My też mamy zdanie! Dzielimy się nim na Facebook/Sportpl ?
Gdy w drugim secie nerwowo uderzający piłki Szwajcar pozwolił Francuzowi przejąć inicjatywę, części jego fanów w hali O2 Arena serca musiały zabić mocniej. Wszak w pamiętnym tegorocznym ćwierćfinale Wimbledonu Tsonga brawurowo odrobił straty od 0-2 w setach i pokonał Federera. Tym razem sensacji jednak nie było. Tak jak tydzień temu w ich grupowym meczu na Masters i dwa tygodnie temu w finale w Paryżu Federer w kluczowym momencie przypuścił atak, na który Tsonga odpowiedzieć już nie umiał. Serwisy były zbyt pewne, a forhendy za szybkie.
- Wymarzone zakończenie sezonu - mówił szczęśliwy Federer, odbierając czek na 1,65 mln dol. Szwajcar wygrał Masters po raz szósty, co jest nowym rekordem. Pięciokrotnie w tej imprezie triumfowali Pete Sampras i Ivan Lendl. To także 70. wygrany w ogóle przez Federera turniej w karierze, a 100. finał. Więcej imprez ATP zgarnęli jedynie Connors (109), Lendl (94) i McEnroe (77).
Najważniejsze dla Szwajcara jest jednak to, że najsłabszy od 2002 r. sezon, pierwszy od dziesięciu lat, w którym nie zdobył ani jednego Szlema, zakończył spektakularnie. Od US Open Roger nie przegrał ani jednego meczu - odniósł 17 zwycięstw z rzędu, wygrywając m.in. w Bazylei, Paryżu i teraz w Londynie.

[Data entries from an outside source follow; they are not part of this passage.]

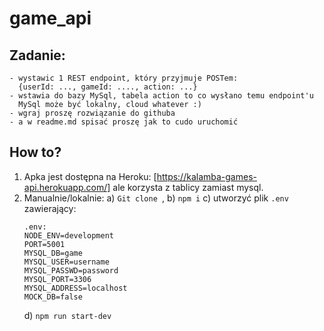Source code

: # game_api

## Zadanie:

```
- wystawic 1 REST endpoint, który przyjmuje POSTem:
  {userId: ..., gameId: ...., action: ...}
- wstawia do bazy MySql, tabela action to co wysłano temu endpoint'u
  MySql może być lokalny, cloud whatever :)
- wgraj proszę rozwiązanie do githuba
- a w readme.md spisać proszę jak to cudo uruchomić
```

## How to?

1. Apka jest dostępna na Heroku: [https://kalamba-games-api.herokuapp.com/] ale korzysta z tablicy zamiast mysql.
2. Manualnie/lokalnie:
   a) `Git clone `,
   b) `npm i`
   c) utworzyć plik `.env` zawierający:
   ```
   .env:
   NODE_ENV=development
   PORT=5001
   MYSQL_DB=game
   MYSQL_USER=username
   MYSQL_PASSWD=password
   MYSQL_PORT=3306
   MYSQL_ADDRESS=localhost
   MOCK_DB=false
   ```
   d) `npm run start-dev`
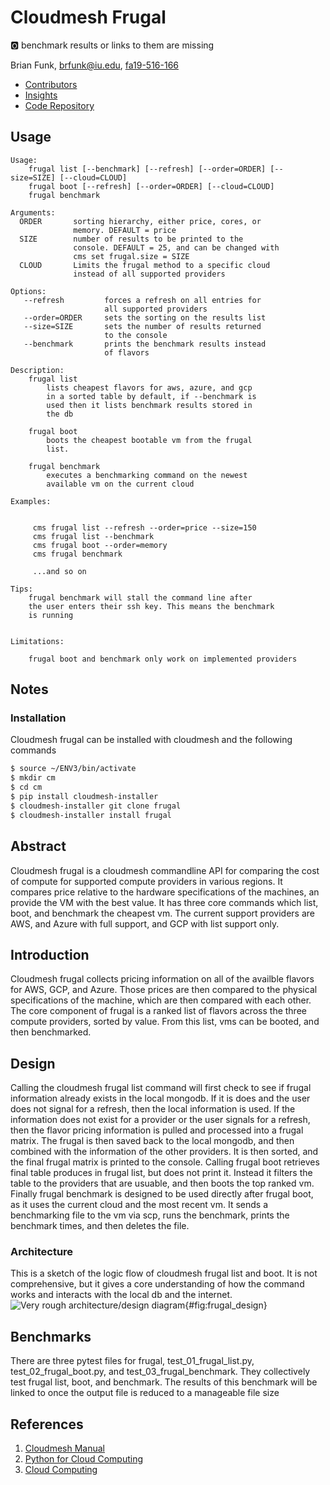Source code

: # Cloudmesh Frugal

:o2: benchmark results or links to them are missing

Brian Funk, brfunk@iu.edu, [fa19-516-166](https://github.com/cloudmesh-community/fa19-516-166)

* [Contributors](https://github.com/cloudmesh-community/fa19-516-166/graphs/contributors)
* [Insights](https://github.com/cloudmesh-community/fa19-516-166/pulse)
* [Code Repository](https://github.com/cloudmesh/cloudmesh-frugal)

## Usage

```
Usage:
    frugal list [--benchmark] [--refresh] [--order=ORDER] [--size=SIZE] [--cloud=CLOUD]
    frugal boot [--refresh] [--order=ORDER] [--cloud=CLOUD]
    frugal benchmark

Arguments:
  ORDER       sorting hierarchy, either price, cores, or
              memory. DEFAULT = price
  SIZE        number of results to be printed to the
              console. DEFAULT = 25, and can be changed with
              cms set frugal.size = SIZE
  CLOUD       Limits the frugal method to a specific cloud
              instead of all supported providers

Options:
   --refresh         forces a refresh on all entries for
                     all supported providers
   --order=ORDER     sets the sorting on the results list
   --size=SIZE       sets the number of results returned
                     to the console
   --benchmark       prints the benchmark results instead
                     of flavors

Description:
    frugal list
        lists cheapest flavors for aws, azure, and gcp
        in a sorted table by default, if --benchmark is
        used then it lists benchmark results stored in
        the db

    frugal boot
        boots the cheapest bootable vm from the frugal
        list.

    frugal benchmark
        executes a benchmarking command on the newest
        available vm on the current cloud

Examples:


     cms frugal list --refresh --order=price --size=150
     cms frugal list --benchmark
     cms frugal boot --order=memory
     cms frugal benchmark

     ...and so on

Tips:
    frugal benchmark will stall the command line after
    the user enters their ssh key. This means the benchmark
    is running


Limitations:

    frugal boot and benchmark only work on implemented providers
```
     
## Notes

### Installation

Cloudmesh frugal can be installed with cloudmesh and the following commands

```bash
$ source ~/ENV3/bin/activate
$ mkdir cm
$ cd cm
$ pip install cloudmesh-installer
$ cloudmesh-installer git clone frugal
$ cloudmesh-installer install frugal
```

## Abstract

Cloudmesh frugal is a cloudmesh commandline API for comparing the cost
of compute for supported compute providers in various regions. It
compares price relative to the hardware specifications of the machines,
an provide the VM with the best value. It has three core commands which
list, boot, and benchmark the cheapest vm. The current support providers
are AWS, and Azure with full support, and GCP with list support only.


## Introduction

Cloudmesh frugal collects pricing information on all of the availble
flavors for AWS, GCP, and Azure. Those prices are then compared to the
physical specifications of the machine, which are then compared with
each other. The core component of frugal is a ranked list of flavors
across the three compute providers, sorted by value. From this list, vms
can be booted, and then benchmarked.


## Design

Calling the cloudmesh frugal list command will first check to see if
frugal information already exists in the local mongodb. If it is does
and the user does not signal for a refresh, then the local information
is used. If the information does not exist for a provider or the user
signals for a refresh, then the flavor pricing information is pulled and
processed into a frugal matrix. The frugal is then saved back to the
local mongodb, and then combined with the information of the other
providers. It is then sorted, and the final frugal matrix is printed to
the console. Calling frugal boot retrieves final table produces in
frugal list, but does not print it. Instead it filters the table to the
providers that are usuable, and then boots the top ranked vm. Finally
frugal benchmark is designed to be used directly after frugal boot, as
it uses the current cloud and the most recent vm. It sends a
benchmarking file to the vm via scp, runs the benchmark, prints the
benchmark times, and then deletes the file.

### Architecture

This is a sketch of the logic flow of cloudmesh frugal list and boot. It
is not comprehensive, but it gives a core understanding of how the
command works and interacts with the local db and the internet. ![Very
rough architecture/design
diagram](images/frugal_design.png){#fig:frugal_design}


## Benchmarks

There are three pytest files for frugal, test_01_frugal_list.py,
test_02_frugal_boot.py, and test_03_frugal_benchmark. They
collectively test frugal list, boot, and benchmark. The results of this
benchmark will be linked to once the output file is reduced to a
manageable file size

## References

1. [Cloudmesh Manual](https://cloudmesh.github.io/cloudmesh-manual/index.html)
1. [Python for Cloud Computing](https://laszewski.github.io/book/python/)
1. [Cloud Computing](https://laszewski.github.io/book/cloud/)
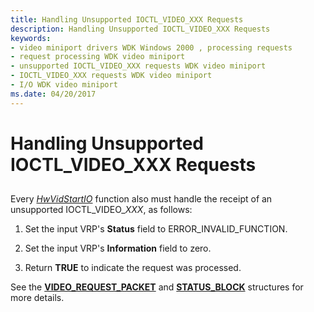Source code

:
 ```yaml
---
title: Handling Unsupported IOCTL_VIDEO_XXX Requests
description: Handling Unsupported IOCTL_VIDEO_XXX Requests
keywords:
- video miniport drivers WDK Windows 2000 , processing requests
- request processing WDK video miniport
- unsupported IOCTL_VIDEO_XXX requests WDK video miniport
- IOCTL_VIDEO_XXX requests WDK video miniport
- I/O WDK video miniport
ms.date: 04/20/2017
---
```


# Handling Unsupported IOCTL\_VIDEO\_XXX Requests


## <span id="ddk_handling_unsupported_ioctl_video_xxx_requests_gg"></span><span id="DDK_HANDLING_UNSUPPORTED_IOCTL_VIDEO_XXX_REQUESTS_GG"></span>


Every [*HwVidStartIO*](/windows-hardware/drivers/ddi/video/nc-video-pvideo_hw_start_io) function also must handle the receipt of an unsupported IOCTL\_VIDEO\_*XXX*, as follows:

1.  Set the input VRP's **Status** field to ERROR\_INVALID\_FUNCTION.

2.  Set the input VRP's **Information** field to zero.

3.  Return **TRUE** to indicate the request was processed.

See the [**VIDEO\_REQUEST\_PACKET**](/windows-hardware/drivers/ddi/video/ns-video-_video_request_packet) and [**STATUS\_BLOCK**](/windows-hardware/drivers/ddi/video/ns-video-_status_block) structures for more details.

 


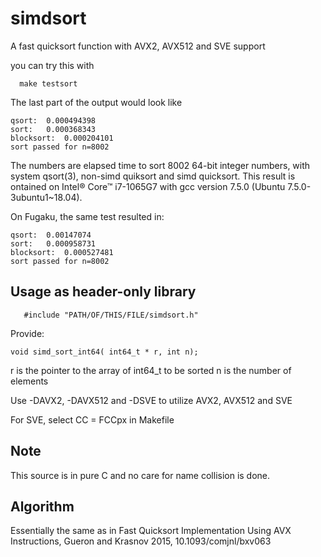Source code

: # simdsort

A fast quicksort function with AVX2,  AVX512 and SVE  support

you can try this with

```
  make testsort
```
The last part of the  output would look like
```
qsort:  0.000494398
sort:   0.000368343
blocksort:  0.000204101
sort passed for n=8002
```
The numbers are elapsed time to sort 8002 64-bit integer numbers,
with system qsort(3), non-simd quiksort and simd quicksort.
This result is ontained  on Intel® Core™ i7-1065G7 with gcc version
7.5.0 (Ubuntu 7.5.0-3ubuntu1~18.04).  

On Fugaku, the same test resulted in:
```
qsort:  0.00147074
sort:   0.000958731
blocksort:  0.000527481
sort passed for n=8002
```

## Usage as header-only library

```
   #include "PATH/OF/THIS/FILE/simdsort.h"
```



Provide:
```
void simd_sort_int64( int64_t * r, int n);
```


r is the pointer to the array of int64_t to be sorted
n is the number of elements

Use  -DAVX2, -DAVX512 and -DSVE   to utilize AVX2, AVX512 and SVE

For SVE, select CC = FCCpx in Makefile

## Note

This source is in pure C and no care for name collision is done.

## Algorithm

Essentially the same as in
Fast Quicksort Implementation Using AVX Instructions,
Gueron and  Krasnov 2015, 
10.1093/comjnl/bxv063
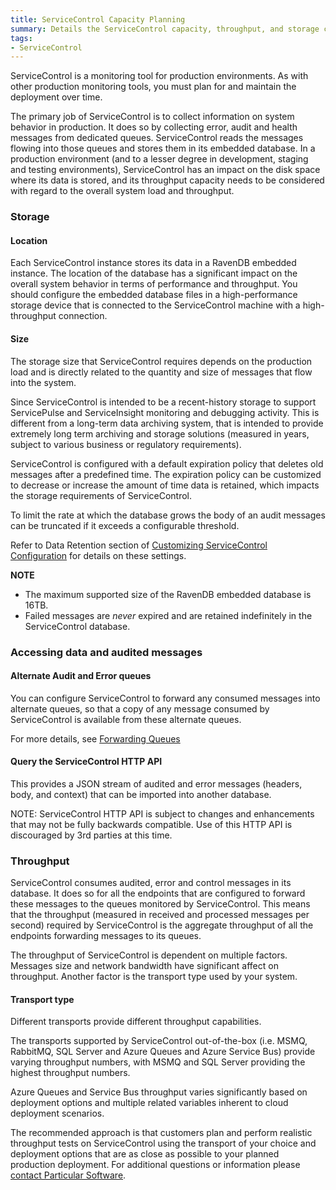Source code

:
 ```yaml
---
title: ServiceControl Capacity Planning
summary: Details the ServiceControl capacity, throughput, and storage considerations to plan and support production environments
tags:
- ServiceControl
---
```


ServiceControl is a monitoring tool for production environments. As with other production monitoring tools, you must plan for and maintain the deployment over time.

The primary job of ServiceControl is to collect information on system behavior in production. It does so by collecting error, audit and health messages from dedicated queues. ServiceControl reads the messages flowing into those queues and stores them in its embedded database. In a production environment (and to a lesser degree in development, staging and testing environments), ServiceControl has an impact on the disk space where its data is stored, and its throughput capacity needs to be considered with regard to the overall system load and throughput.

### Storage

#### Location

Each ServiceControl instance stores its data in a RavenDB embedded instance. The location of the database has a significant impact on the overall system behavior in terms of performance and throughput. You should configure the embedded database files in a high-performance storage device that is connected to the ServiceControl machine with a high-throughput connection.

#### Size

The storage size that ServiceControl requires depends on the production load and is directly related to the quantity and size of messages that flow into the system.

Since ServiceControl is intended to be a recent-history storage to support ServicePulse and ServiceInsight monitoring and debugging activity. This is different from a long-term data archiving system, that is intended to provide extremely long term archiving and storage solutions (measured in years, subject to various business or regulatory requirements).

ServiceControl is configured with a default expiration policy that deletes old messages after a predefined time. The expiration policy can be customized to decrease or increase the amount of time data is retained, which impacts the storage requirements of ServiceControl.

To limit the rate at which the database grows the body of an audit messages can be truncated if it exceeds a configurable threshold.

Refer to Data Retention section of [Customizing ServiceControl Configuration](creating-config-file.md) for details on these settings.


**NOTE**

* The maximum supported size of the RavenDB embedded database is 16TB.
* Failed messages are *never* expired and are retained indefinitely in the ServiceControl database.

### Accessing data and audited messages

#### Alternate Audit and Error queues

You can configure ServiceControl to forward any consumed messages into alternate queues, so that a copy of any message consumed by ServiceControl is available from these alternate queues.

For more details, see [Forwarding Queues](errorlog-auditlog-behavior.md)

#### Query the ServiceControl HTTP API

This provides a JSON stream of audited and error messages (headers, body, and context) that can be imported into another database.

NOTE: ServiceControl HTTP API is subject to changes and enhancements that may not be fully backwards compatible. Use of this HTTP API is discouraged by 3rd parties at this time.

### Throughput

ServiceControl consumes audited, error and control messages in its database. It does so for all the endpoints that are configured to forward these messages to the queues monitored by ServiceControl. This means that the throughput (measured in received and processed messages per second) required by ServiceControl is the aggregate throughput of all the endpoints forwarding messages to its queues.

The throughput of ServiceControl is dependent on multiple factors. Messages size and network bandwidth have significant affect on throughput. Another factor is the transport type used by your system.

#### Transport type

Different transports provide different throughput capabilities.

The transports supported by ServiceControl out-of-the-box (i.e. MSMQ, RabbitMQ, SQL Server and Azure Queues and Azure Service Bus) provide varying throughput numbers, with MSMQ and SQL Server providing the highest throughput numbers.

Azure Queues and Service Bus throughput varies significantly based on deployment options and multiple related variables inherent to cloud deployment scenarios.

The recommended approach is that customers plan and perform realistic throughput tests on ServiceControl using the transport of your choice and deployment options that are as close as possible to your planned production deployment. For additional questions or information please [contact Particular Software](http://particular.net/contactus).
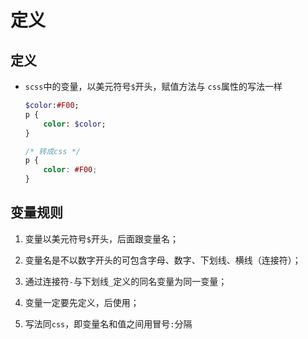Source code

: # 定义

## 定义

  - `scss`中的变量，以美元符号`$`开头，赋值方法与 `css`属性的写法一样

    ```sass&#x20;(sass)&#x20;
    $color:#F00;
    p {
        color: $color;
    }

    ```

    ```css
    /* 转成css */
    p {
        color: #F00;
    }

    ```

## 变量规则

1.  变量以美元符号`$`开头，后面跟变量名；

2.  变量名是不以数字开头的可包含字母、数字、下划线、横线（连接符）；

3.  通过连接符`-`与下划线`_`定义的同名变量为同一变量；

4.  变量一定要先定义，后使用；

5.  写法同`css`，即变量名和值之间用冒号`:`分隔
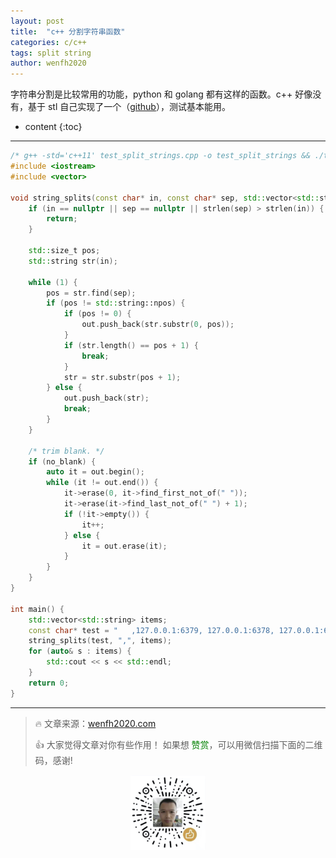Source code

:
 ```yaml
---
layout: post
title:  "c++ 分割字符串函数"
categories: c/c++
tags: split string
author: wenfh2020
---
```


字符串分割是比较常用的功能，python 和 golang 都有这样的函数。c++ 好像没有，基于 stl 自己实现了一个（[github](https://github.com/wenfh2020/c_test/blob/master/normal/test_split_strings.cpp)），测试基本能用。



* content
{:toc}

---

```c++
/* g++ -std='c++11' test_split_strings.cpp -o test_split_strings && ./test_split_strings */
#include <iostream>
#include <vector>

void string_splits(const char* in, const char* sep, std::vector<std::string>& out, bool no_blank = true) {
    if (in == nullptr || sep == nullptr || strlen(sep) > strlen(in)) {
        return;
    }

    std::size_t pos;
    std::string str(in);

    while (1) {
        pos = str.find(sep);
        if (pos != std::string::npos) {
            if (pos != 0) {
                out.push_back(str.substr(0, pos));
            }
            if (str.length() == pos + 1) {
                break;
            }
            str = str.substr(pos + 1);
        } else {
            out.push_back(str);
            break;
        }
    }

    /* trim blank. */
    if (no_blank) {
        auto it = out.begin();
        while (it != out.end()) {
            it->erase(0, it->find_first_not_of(" "));
            it->erase(it->find_last_not_of(" ") + 1);
            if (!it->empty()) {
                it++;
            } else {
                it = out.erase(it);
            }
        }
    }
}

int main() {
    std::vector<std::string> items;
    const char* test = "   ,127.0.0.1:6379, 127.0.0.1:6378, 127.0.0.1:6377, ";
    string_splits(test, ",", items);
    for (auto& s : items) {
        std::cout << s << std::endl;
    }
    return 0;
}
```

---

> 🔥 文章来源：[wenfh2020.com](https://wenfh2020.com/2020/08/04/get-local-time/)
>
> 👍 大家觉得文章对你有些作用！ 如果想 <font color=green>赞赏</font>，可以用微信扫描下面的二维码，感谢!
<div align=center><img src="/images/2020-08-06-15-49-47.png" width="120"/></div>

Koniec roku daje 30-letniemu Federerowi nadzieję, że w kolejnym sezonie może liczyć na więcej. Lider męskiego tenisa Novak Djoković nie wyszedł w Londynie nawet z grupy. W dołku formy jest też Rafael Nadal rozbity przez Federera w grupie 6:3, 6:0. Andy Murray tak jak Djoković nie wytrzymał fizycznie trudów sezonu.
Federer, choć najstarszy, okazał się z nich najmocniejszy.
Tak dobrych dwóch miesięcy Szwajcar nie miał od bardzo dawna. Pytanie tylko: czy gdy w styczniu w Australii znów wyjdzie na kort, sytuacja wokół niego się nie zmieni?